Une décision cruciale qui déjoua les conspirations

Massoud Radjavi, à son arrivée à l'aéroport de Bagdad
Massoud Radjavi, à son arrivée à l'aéroport de Bagdad

Le 7 juin 1986, Massoud Radjavi, le responsable du Conseil national de la résistance iranienne (CNRI), quitte la France pour s’installer en Irak, aux frontières de l’Iran.

Pendant les cinq années de sa présence à Auvers-sur-Oise, dans la banlieue parisienne, M. Radjavi n’a pas cessé de dénoncer la dictature religieuse de Téhéran et d’élaborer une alternance politique.

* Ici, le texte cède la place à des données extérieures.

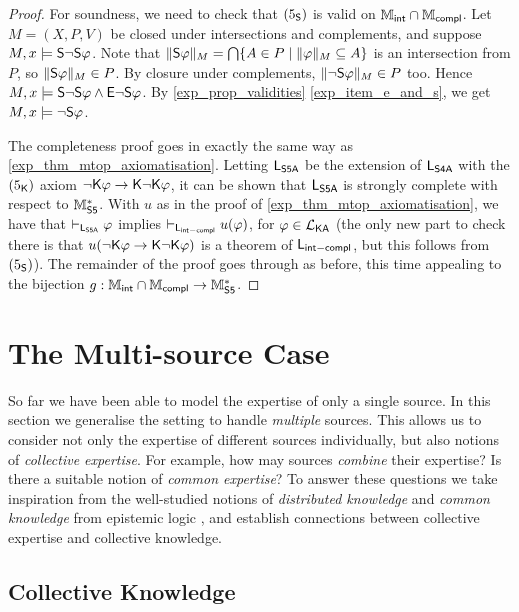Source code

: \begin{proof}
    For soundness, we need to check that $\fivesoundness$ is valid on
    $\Mint \cap \Mcompl$. Let $M = (X, P, V)$ be closed under intersections and
    complements, and suppose $M, x \models \S\neg\S\phi$. Note that
    $\|\S\phi\|_M = \bigcap\{A \in P \mid \|\phi\|_M \subseteq A\}$ is an
    intersection from $P$, so $\|\S\phi\|_M \in P$. By closure under
    complements, $\|\neg\S\phi\|_M \in P$ too. Hence $M, x \models \S\neg\S\phi
    \land \E\neg\S\phi$. By \cref{exp_prop_validities} \cref{exp_item_e_and_s},
    we get $M, x \models \neg\S\phi$.

    The completeness proof goes in exactly the same way as
    \cref{exp_thm_mtop_axiomatisation}. Letting $\sLsfivea$ be the extension of
    $\sLsfoura$ with the $\fivek$ axiom $\neg\K\phi \limplies \K\neg\K\phi$, it
    can be shown that $\sLsfivea$ is strongly complete with respect to
    $\Msfive$.  With $u$ as in the proof of \cref{exp_thm_mtop_axiomatisation}, we
    have that $\entails_{\sLsfivea} \phi$ implies $\entails_{\sLintcompl}
    u(\phi)$, for $\phi \in \cLKA$ (the only new part to check there is that
    $u(\neg\K\phi \limplies \K\neg\K\phi)$ is a theorem of $\sLintcompl$, but
    this follows from $\fivesoundness$). The remainder of the proof goes
    through as before, this time appealing to the bijection $g: \Mint \cap
    \Mcompl \to \Msfive$.
\end{proof}

\section{The Multi-source Case}
\label{exp_sec_multisource}

So far we have been able to model the expertise of only a single
source. In this section we generalise the setting to handle \emph{multiple}
sources. This allows us to consider not only the expertise of different
sources individually, but also notions of \emph{collective expertise}. For
example, how may sources \emph{combine} their expertise? Is there a suitable
notion of
\emph{common expertise}? To answer these questions we take inspiration from the
well-studied notions of \emph{distributed knowledge} and \emph{common
knowledge} from epistemic logic \cite{fagin2003reasoning}, and
establish connections between collective expertise and collective knowledge.

\subsection{Collective Knowledge}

En même temps, toute la panoplie des services et de la diplomatie de Téhéran n’a pas cessé de comploter contre le dirigeant charismatique du mouvement de la résistance anti-intégriste iranien. Ces conspirations ont atteint leur apogée en printemps 1986 où, bénéficiant de la complicité des services étrangers, les dirigeants de la dictature religieuse de Téhéran s’acharnent pour obtenir soit l’extradition du dirigeant de l’opposition, soit son isolement dans un lieu lointain pour le restreindre de plus en plus ou le prendre pour cible d’une opération terroriste.

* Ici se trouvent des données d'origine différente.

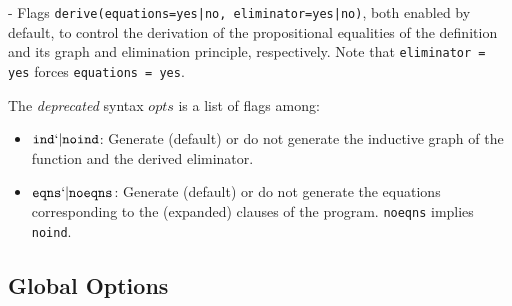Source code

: - Flags \texttt{derive(equations=yes|no, eliminator=yes|no)}, both enabled by default,
  to control the derivation of the propositional equalities of the definition and its 
  graph and elimination principle, respectively. Note that \texttt{eliminator = yes} 
  forces \texttt{equations = yes}.

The \emph{deprecated} syntax $opts$ is a list of flags among:

\begin{itemize}
\item $\texttt{ind} `| \texttt{noind}$: Generate (default) or do not generate 
  the inductive graph of the function and the derived eliminator.
\item $\texttt{eqns} `| \texttt{noeqns}$: Generate (default) or do not generate 
  the equations corresponding to the (expanded) clauses of the program.
  \texttt{noeqns} implies \texttt{noind}.
\end{itemize}

\subsection{Global Options}

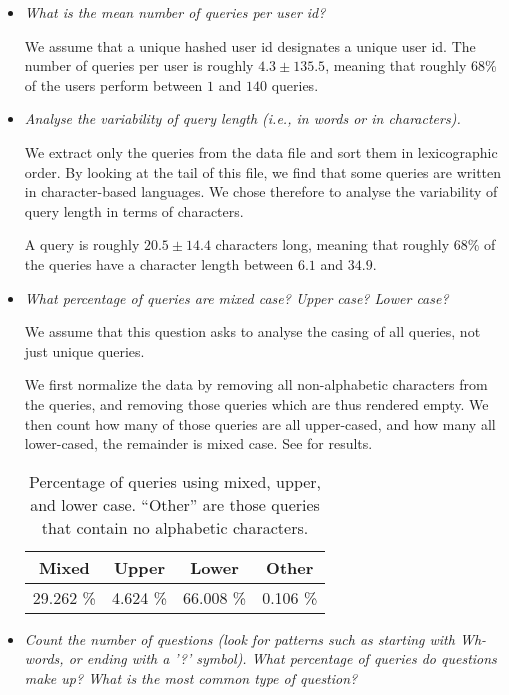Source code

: \begin{itemize}

\item \emph{What is the mean number of queries per user id?}

We assume that a unique hashed user id designates a unique user id.
The number of queries per user is roughly $4.3\pm135.5$, meaning that roughly
68\% of the users perform between $1$ and $140$ queries.

\item \emph{Analyse the variability of query length (i.e., in words or in
characters).}

We extract only the queries from the data file and sort them in lexicographic
order. By looking at the tail of this file, we find that some queries are
written in character-based languages. We chose therefore to analyse the
variability of query length in terms of characters.

A query is roughly $20.5\pm 14.4$ characters long, meaning that roughly 68\% of
the queries have a character length between $6.1$ and $34.9$.

\item \emph{What percentage of queries are mixed case? Upper case? Lower case?}

We assume that this question asks to analyse the casing of all queries, not
just unique queries.

We first normalize the data by removing all non-alphabetic characters from the
queries, and removing those queries which are thus rendered empty. We then
count how many of those queries are all upper-cased, and how many all
lower-cased, the remainder is mixed case. See  for
results.

\begin{table}[h!]
\centering
\begin{tabular}{|c|c|c|c|}
\hline
\textbf{Mixed} & \textbf{Upper} & \textbf{Lower} & \textbf{Other} \\
\hline
29.262 \%      & 4.624 \%       & 66.008 \%      & 0.106 \% \\
\hline
\end{tabular}
\caption[]{Percentage of queries using mixed, upper, and lower case. ``Other''
are those queries that contain no alphabetic characters.}
\label{table:casing}
\end{table}

\item \emph{Count the number of questions (look for patterns such as starting
with Wh-words, or ending with a '?'    symbol). What percentage of queries do
questions make up? What is the most common type of question?}


\end{itemize}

C’est dans ces circonstances que Massoud Radjavi a pris la décision cruciale de déjouer toutes les conspirations en quittant la France pour l’Irak, où il fondera l’Armée de Libération Nationale Iranienne (ANLI), dont la pression poussera le chef de la dictature religieuse, Rouhollah Khomeiny, à accepter un cessez-le-feu dans sa guerre contre l’Irak, moins de deux ans plus tard.

Le vieil ermite s’était juré de continuer la guerre qu’il qualifiait d’un " don du Seigneur " pour son pouvoir, " jusqu’à la dernière maison à Téhéran s’il le faut ". La machine militaire de Khomeiny a été cependant effritée par les coups qui lui ont été portés par l’ALNI, amenant le dictateur de Téhéran à accepter le cessez-le-feu qu’il a qualifié lui-même d’une " coupe de poison ", pour des raisons " que je ne peux pas dire pour le moment " avait-il dit.